Eran los últimos atardeceres del mes de marzo. Los castaños de la plaza mostraban nuevos tonos verdes en sus ramas. Las tiendas encendían sus escaparates y Luisa cerraba la tienda de comestibles situada en una esquina de la calle.
Giró su mirada hacia el expositor, una pequeña luz brotaba entre las alcachofas. Pensó que sería el reflejo de la farola.
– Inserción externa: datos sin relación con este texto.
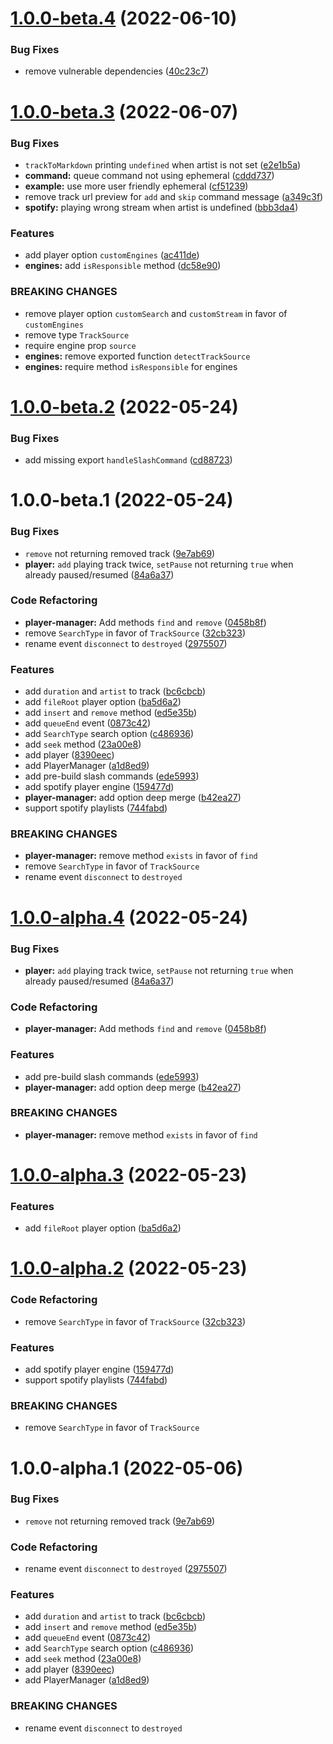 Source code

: # [1.0.0-beta.4](https://github.com/larsrickert/discord-player-plus/compare/v1.0.0-beta.3...v1.0.0-beta.4) (2022-06-10)


### Bug Fixes

* remove vulnerable dependencies ([40c23c7](https://github.com/larsrickert/discord-player-plus/commit/40c23c720757d4689a8629e4fd690dec9f9ba66c))

# [1.0.0-beta.3](https://github.com/larsrickert/discord-player-plus/compare/v1.0.0-beta.2...v1.0.0-beta.3) (2022-06-07)


### Bug Fixes

* `trackToMarkdown` printing `undefined` when artist is not set ([e2e1b5a](https://github.com/larsrickert/discord-player-plus/commit/e2e1b5ad3036157e969adaa5b71ed0772b12a11a))
* **command:** queue command not using ephemeral ([cddd737](https://github.com/larsrickert/discord-player-plus/commit/cddd7378ec2aac669e69e1dad0b9bfcb2b3ca48c))
* **example:** use more user friendly ephemeral ([cf51239](https://github.com/larsrickert/discord-player-plus/commit/cf5123943d47262342f2d92fc6fef536fa8ff3d7))
* remove track url preview for `add` and `skip` command message ([a349c3f](https://github.com/larsrickert/discord-player-plus/commit/a349c3fde841387cc5362ab968dade51a3ba3531))
* **spotify:** playing wrong stream when artist is undefined ([bbb3da4](https://github.com/larsrickert/discord-player-plus/commit/bbb3da4ab4f4d794fb959e75042b103af1f02ff6))


### Features

* add player option `customEngines` ([ac411de](https://github.com/larsrickert/discord-player-plus/commit/ac411dee8f62bc2cc29b74c3bd43db7339679009))
* **engines:** add `isResponsible` method ([dc58e90](https://github.com/larsrickert/discord-player-plus/commit/dc58e90a16f0a9ab456a3f4fb2332d4090044021))


### BREAKING CHANGES

* remove player option `customSearch` and `customStream`  in favor of `customEngines`
* remove type `TrackSource`
* require engine prop `source`
* **engines:** remove exported function `detectTrackSource`
* **engines:** require method  `isResponsible` for engines

# [1.0.0-beta.2](https://github.com/larsrickert/discord-player-plus/compare/v1.0.0-beta.1...v1.0.0-beta.2) (2022-05-24)


### Bug Fixes

* add missing export `handleSlashCommand` ([cd88723](https://github.com/larsrickert/discord-player-plus/commit/cd887237d42de5b41eff5203b6bf046f7bc22681))

# 1.0.0-beta.1 (2022-05-24)


### Bug Fixes

* `remove` not returning removed track ([9e7ab69](https://github.com/larsrickert/discord-player-plus/commit/9e7ab69f66c5703f00de56a70d746723d98ce04d))
* **player:** `add` playing track twice, `setPause` not returning `true` when already paused/resumed ([84a6a37](https://github.com/larsrickert/discord-player-plus/commit/84a6a370e0482aeb565dc195d0f15f5d06beae76))


### Code Refactoring

* **player-manager:** Add methods `find` and `remove` ([0458b8f](https://github.com/larsrickert/discord-player-plus/commit/0458b8f9dd7c3effcd332885a83cdf47701bfeb6))
* remove `SearchType` in favor of `TrackSource` ([32cb323](https://github.com/larsrickert/discord-player-plus/commit/32cb32320bf77ca168ab030ee867f1cac7cbde5f))
* rename event `disconnect` to `destroyed` ([2975507](https://github.com/larsrickert/discord-player-plus/commit/29755077c2e9ab6585af057390b0782f55656661))


### Features

* add `duration` and `artist` to track ([bc6cbcb](https://github.com/larsrickert/discord-player-plus/commit/bc6cbcb90342e6d10d2d3887b69e0a81de94b82b))
* add `fileRoot` player option ([ba5d6a2](https://github.com/larsrickert/discord-player-plus/commit/ba5d6a2bf7a57f20f199b1e4819e42e4a0e48ff1))
* add `insert` and `remove` method ([ed5e35b](https://github.com/larsrickert/discord-player-plus/commit/ed5e35b4c2b0cda731535b02e01dc1ef86b6dba8))
* add `queueEnd` event ([0873c42](https://github.com/larsrickert/discord-player-plus/commit/0873c4293459d9c449925f4135e19641f48a50f0))
* add `SearchType` search option ([c486936](https://github.com/larsrickert/discord-player-plus/commit/c486936dddafe290641c7c286e78c0b3cbbe465e))
* add `seek` method ([23a00e8](https://github.com/larsrickert/discord-player-plus/commit/23a00e8eecea5422a2f5f143edfa7b1cc601b4c8))
* add player ([8390eec](https://github.com/larsrickert/discord-player-plus/commit/8390eec1771185d708a8933d0fc04a2882b72bb4))
* add PlayerManager ([a1d8ed9](https://github.com/larsrickert/discord-player-plus/commit/a1d8ed905deea5ca0b76c0dbcbfc8492cb04768a))
* add pre-build slash commands ([ede5993](https://github.com/larsrickert/discord-player-plus/commit/ede59939bcbd304f3841b465c152810c1bf31346))
* add spotify player engine ([159477d](https://github.com/larsrickert/discord-player-plus/commit/159477dcc2593e254d4feae0254c605f7996bcc8))
* **player-manager:** add option deep merge ([b42ea27](https://github.com/larsrickert/discord-player-plus/commit/b42ea277955faead8da9382dcfd836e5fb424e46))
* support spotify playlists ([744fabd](https://github.com/larsrickert/discord-player-plus/commit/744fabdb6f0105dda4991d8fb5f327b835db5371))


### BREAKING CHANGES

* **player-manager:** remove method `exists` in favor of `find`
* remove `SearchType` in favor of `TrackSource`
* rename event `disconnect` to `destroyed`

# [1.0.0-alpha.4](https://github.com/larsrickert/discord-player-plus/compare/v1.0.0-alpha.3...v1.0.0-alpha.4) (2022-05-24)


### Bug Fixes

* **player:** `add` playing track twice, `setPause` not returning `true` when already paused/resumed ([84a6a37](https://github.com/larsrickert/discord-player-plus/commit/84a6a370e0482aeb565dc195d0f15f5d06beae76))


### Code Refactoring

* **player-manager:** Add methods `find` and `remove` ([0458b8f](https://github.com/larsrickert/discord-player-plus/commit/0458b8f9dd7c3effcd332885a83cdf47701bfeb6))


### Features

* add pre-build slash commands ([ede5993](https://github.com/larsrickert/discord-player-plus/commit/ede59939bcbd304f3841b465c152810c1bf31346))
* **player-manager:** add option deep merge ([b42ea27](https://github.com/larsrickert/discord-player-plus/commit/b42ea277955faead8da9382dcfd836e5fb424e46))


### BREAKING CHANGES

* **player-manager:** remove method `exists` in favor of `find`

# [1.0.0-alpha.3](https://github.com/larsrickert/discord-player-plus/compare/v1.0.0-alpha.2...v1.0.0-alpha.3) (2022-05-23)


### Features

* add `fileRoot` player option ([ba5d6a2](https://github.com/larsrickert/discord-player-plus/commit/ba5d6a2bf7a57f20f199b1e4819e42e4a0e48ff1))

# [1.0.0-alpha.2](https://github.com/larsrickert/discord-player-plus/compare/v1.0.0-alpha.1...v1.0.0-alpha.2) (2022-05-23)


### Code Refactoring

* remove `SearchType` in favor of `TrackSource` ([32cb323](https://github.com/larsrickert/discord-player-plus/commit/32cb32320bf77ca168ab030ee867f1cac7cbde5f))


### Features

* add spotify player engine ([159477d](https://github.com/larsrickert/discord-player-plus/commit/159477dcc2593e254d4feae0254c605f7996bcc8))
* support spotify playlists ([744fabd](https://github.com/larsrickert/discord-player-plus/commit/744fabdb6f0105dda4991d8fb5f327b835db5371))


### BREAKING CHANGES

* remove `SearchType` in favor of `TrackSource`

# 1.0.0-alpha.1 (2022-05-06)


### Bug Fixes

* `remove` not returning removed track ([9e7ab69](https://github.com/larsrickert/discord-player-plus/commit/9e7ab69f66c5703f00de56a70d746723d98ce04d))


### Code Refactoring

* rename event `disconnect` to `destroyed` ([2975507](https://github.com/larsrickert/discord-player-plus/commit/29755077c2e9ab6585af057390b0782f55656661))


### Features

* add `duration` and `artist` to track ([bc6cbcb](https://github.com/larsrickert/discord-player-plus/commit/bc6cbcb90342e6d10d2d3887b69e0a81de94b82b))
* add `insert` and `remove` method ([ed5e35b](https://github.com/larsrickert/discord-player-plus/commit/ed5e35b4c2b0cda731535b02e01dc1ef86b6dba8))
* add `queueEnd` event ([0873c42](https://github.com/larsrickert/discord-player-plus/commit/0873c4293459d9c449925f4135e19641f48a50f0))
* add `SearchType` search option ([c486936](https://github.com/larsrickert/discord-player-plus/commit/c486936dddafe290641c7c286e78c0b3cbbe465e))
* add `seek` method ([23a00e8](https://github.com/larsrickert/discord-player-plus/commit/23a00e8eecea5422a2f5f143edfa7b1cc601b4c8))
* add player ([8390eec](https://github.com/larsrickert/discord-player-plus/commit/8390eec1771185d708a8933d0fc04a2882b72bb4))
* add PlayerManager ([a1d8ed9](https://github.com/larsrickert/discord-player-plus/commit/a1d8ed905deea5ca0b76c0dbcbfc8492cb04768a))


### BREAKING CHANGES

* rename event `disconnect` to `destroyed`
Volvió para comprobar que la puerta estaba bien cerrada y al hacerlo oyó un grito que venía desde dentro. Se asustó. Miró a su alrededor, la calle estaba vacía.
Revolvió en el bolso hasta encontrar su teléfono y llamó a César, pero éste no contestaba.
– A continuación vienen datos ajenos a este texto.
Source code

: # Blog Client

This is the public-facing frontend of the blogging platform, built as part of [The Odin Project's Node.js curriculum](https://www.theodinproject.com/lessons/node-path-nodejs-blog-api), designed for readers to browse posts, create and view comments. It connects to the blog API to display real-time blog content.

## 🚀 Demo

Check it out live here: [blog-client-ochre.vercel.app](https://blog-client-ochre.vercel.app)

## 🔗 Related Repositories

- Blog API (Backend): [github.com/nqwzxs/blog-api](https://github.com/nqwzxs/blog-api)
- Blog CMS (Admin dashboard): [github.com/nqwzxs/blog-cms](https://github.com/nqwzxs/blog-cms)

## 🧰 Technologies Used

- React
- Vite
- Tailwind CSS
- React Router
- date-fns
Escuchó de nuevo un gemido que heló su corazón.
Tecleó el número de César, pero comunicaba.
Las alcachofas seguían allí alumbradas por una pizca de luz cuando Luisa traspasó la puerta de la tienda. La débil luz de la farola iluminaba sus pasos. Cogió el cuchillo de cortar verduras, andaba con sigilo, temblorosa y sin hacer ruido, sintió sudor en las manos y escalofrío en su pecho mientras se adentraba en no sabía qué clase de peligro.
Aparentemente todo seguía en orden. Un olor a sudor humano taponó su nariz cuando las alcachofas salieron por los aires.
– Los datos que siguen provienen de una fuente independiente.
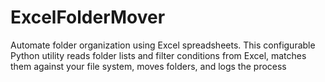 # ExcelFolderMover
Automate folder organization using Excel spreadsheets. This configurable Python utility reads folder lists and filter conditions from Excel, matches them against your file system, moves folders, and logs the process
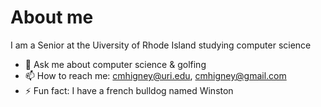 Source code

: # About me


I am a Senior at the Uiversity of Rhode Island studying computer science

- 💬 Ask me about computer science & golfing
- 📫 How to reach me: cmhigney@uri.edu, cmhigney@gmail.com
- ⚡ Fun fact: I have a french bulldog named Winston

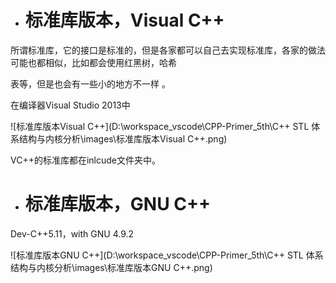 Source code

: - # 标准库版本，Visual C++
所谓标准库，它的接口是标准的，但是各家都可以自己去实现标准库，各家的做法可能也都相似，比如都会使用红黑树，哈希

表等，但是也会有一些小的地方不一样
。   

在编译器Visual Studio 2013中  

![标准库版本Visual C++](D:\workspace_vscode\CPP-Primer_5th\C++ STL 体系结构与内核分析\images\标准库版本Visual C++.png)

VC++的标准库都在inlcude文件夹中。  

- # 标准库版本，GNU C++
Dev-C++5.11，with GNU 4.9.2

![标准库版本GNU C++](D:\workspace_vscode\CPP-Primer_5th\C++ STL 体系结构与内核分析\images\标准库版本GNU C++.png)

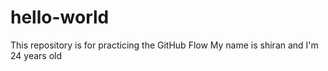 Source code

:# hello-world
This repository is for practicing the GitHub Flow
My name is shiran and I'm 24 years old
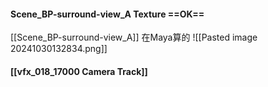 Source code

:#### Scene_BP-surround-view_A Texture ==OK==
[[Scene_BP-surround-view_A]]
在Maya算的
![[Pasted image 20241030132834.png]]

#### [[vfx_018_17000 Camera Track]]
César le había dicho que nunca se enfrentara a los ladrones, que lo que tenía que hacer era llamar a la policía. Lo primero era su integridad.
Sintió los tomates aterrizando en su cara cuando tropezó con algo que había en el suelo.
A duras penas salió de la tienda. Asustada pedía ¡socorro!
Pasó un motorista con prisas, un ciclista con casco, un camión de bomberos y un estudiante africano. Todos pasaron de largo.
Luisa lloraba de rabia cuando descubrió a César con una mujer en sus brazos.
Sumida en sus pensamientos la luna brillaba en el cielo.